Florensia Nona punya delapan anak. Tiga perempuan. Lima terlahir sebagai laki-laki, tapi tiga di antaranya, menjadi perempuan dari hari ke hari. "Mereka sampai besar, rambutnya panjang. Mereka datang ke dunia ini sebagai laki-laki. Tapi mereka duduk-duduk, dan lama-lama berjalan dengan gemulai," katanya.
Tiga anaknya yang belakangan menjadi transpuan itu memang sejak kecil tak seperti laki-laki. Mereka tak suka berkebun. Ia hanya hobi memasak. "Saya punya anak tiga banci ini, Tuhan yang buat," kata Florensia sambil tersenyum.
Florencia lalu menyebutkan tiga anaknya yang menjadi transpuan itu. Pertama adalah Ardianus yang kemudian akrab disapa Linda Ardian. Sejak remaja, Linda jarang pulang ke rumah karena kerap bertengkar dengan bapaknya. Mengapa? Alasannya, bapaknya tak suka Linda belajar mengikat tenun. Ia takut anak lelakinya akan jadi sasaran serangan babi hutan. Begitu mitos yang beredar di lingkungan Linda.

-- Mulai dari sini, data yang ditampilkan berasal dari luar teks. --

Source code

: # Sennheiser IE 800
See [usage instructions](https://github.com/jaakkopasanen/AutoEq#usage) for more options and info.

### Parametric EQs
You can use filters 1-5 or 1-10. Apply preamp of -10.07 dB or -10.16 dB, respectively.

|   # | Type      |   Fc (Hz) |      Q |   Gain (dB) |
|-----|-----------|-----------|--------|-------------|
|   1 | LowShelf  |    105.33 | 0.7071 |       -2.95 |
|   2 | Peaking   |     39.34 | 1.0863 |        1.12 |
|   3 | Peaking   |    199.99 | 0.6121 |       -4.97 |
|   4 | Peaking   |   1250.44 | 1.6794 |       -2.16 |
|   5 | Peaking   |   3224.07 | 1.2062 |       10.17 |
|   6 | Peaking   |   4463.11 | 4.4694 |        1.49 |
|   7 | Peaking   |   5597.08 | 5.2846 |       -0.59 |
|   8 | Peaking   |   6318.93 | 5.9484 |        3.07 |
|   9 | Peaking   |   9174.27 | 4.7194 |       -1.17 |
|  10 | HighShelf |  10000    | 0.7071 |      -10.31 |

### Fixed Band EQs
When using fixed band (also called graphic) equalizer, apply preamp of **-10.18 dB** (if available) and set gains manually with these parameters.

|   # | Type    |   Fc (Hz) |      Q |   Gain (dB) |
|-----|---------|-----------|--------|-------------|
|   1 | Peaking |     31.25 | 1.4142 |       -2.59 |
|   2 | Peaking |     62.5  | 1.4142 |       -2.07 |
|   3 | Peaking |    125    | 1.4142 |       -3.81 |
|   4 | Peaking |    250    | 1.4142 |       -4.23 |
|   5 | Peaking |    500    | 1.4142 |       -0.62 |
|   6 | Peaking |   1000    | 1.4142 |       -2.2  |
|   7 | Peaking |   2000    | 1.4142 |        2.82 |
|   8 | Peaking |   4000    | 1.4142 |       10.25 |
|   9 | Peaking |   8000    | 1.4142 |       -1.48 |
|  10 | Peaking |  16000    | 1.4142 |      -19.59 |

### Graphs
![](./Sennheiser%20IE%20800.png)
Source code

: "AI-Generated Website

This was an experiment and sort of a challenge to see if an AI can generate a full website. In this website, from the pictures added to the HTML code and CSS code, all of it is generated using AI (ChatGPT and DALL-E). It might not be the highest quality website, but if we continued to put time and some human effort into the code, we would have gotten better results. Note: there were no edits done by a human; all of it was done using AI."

"Bapak marah, jangan ikat tenun, nanti babi hutan gigit. Makanya si Linda ini pergi. Tapi mama tidak marah," kata Florensia.
"Bapak marah ini, sampai pukul. Sebab kamu ini laki, kenapa seperti perempuan. Si Linda ini bilang, bapak jangan marah. Kami masak ini kan untuk bapak," kenang Florensia.
Waktu berlalu. Bapak Linda atau suami Florencia meninggal dunia. Kini, segala urusan adat istiadat keluarga diwakili oleh Linda. Seperti mengurus tanah, pernikahan, hingga rapat pengambilan keputusan.
"Hanya yang Linda, bisa omong soal urusan rumah adat. Sementara mereka yang dua (anak laki-laki) itu, belum bisa untuk urusan adat di rumah," kata Florensia.
Sewaktu hidup, kata Florensia, suaminya itu membedakan perlakuannya kepada 3 anak transpuannya dan anak lelakinya yang lain. "Mereka tiga orang ini sudah jadi perempuan. Kamu dua orang ini harus isap rokok, minum arak," kata menirukan ucapan mendiang suaminya saat masih hidup.
Tapi bagaimana pun, Florensia mengatakan, "Mama sayang, karena mereka anak kandung saya."
Kini Linda bekerja sebagai penjaga indekos di Kota Maumere. Saat ditemui, Linda mengenang perlakuan bapaknya semasa hidup. "Jadi waktu itu, adik (laki-laki) saya dua orang tak pernah temanan (dengan) kita. Selalu dengan bapak, makan dengan bapak, isap rokok dengan bapak. Sedangkan kami tiga orang itu selalu dengan mama," kata Linda.
"Kadang saya dipukul, saya disiksa, kadang dikasih telanjang, kadang dikasih botak rambut, tapi saya terima saja, saya tetap lawan sama orangtua saya. Kalau mereka enggak mau, ya saya lawan, saya lari sembunyi," tambah Linda.
Tapi bapaknya berubah sikap seiring waktu. Saat Linda menjadi penjaga toko dan membantu kehidupan keluarga. "Jadi waktu itu bapak bilang, biar kamu jadi banci, tapi kamu tetap kasih saya uang untuk kita hidup di rumah. Jadi waktu saya kerja itu uang gaji saya itu selalu saya kasih ke bapak," kata Linda.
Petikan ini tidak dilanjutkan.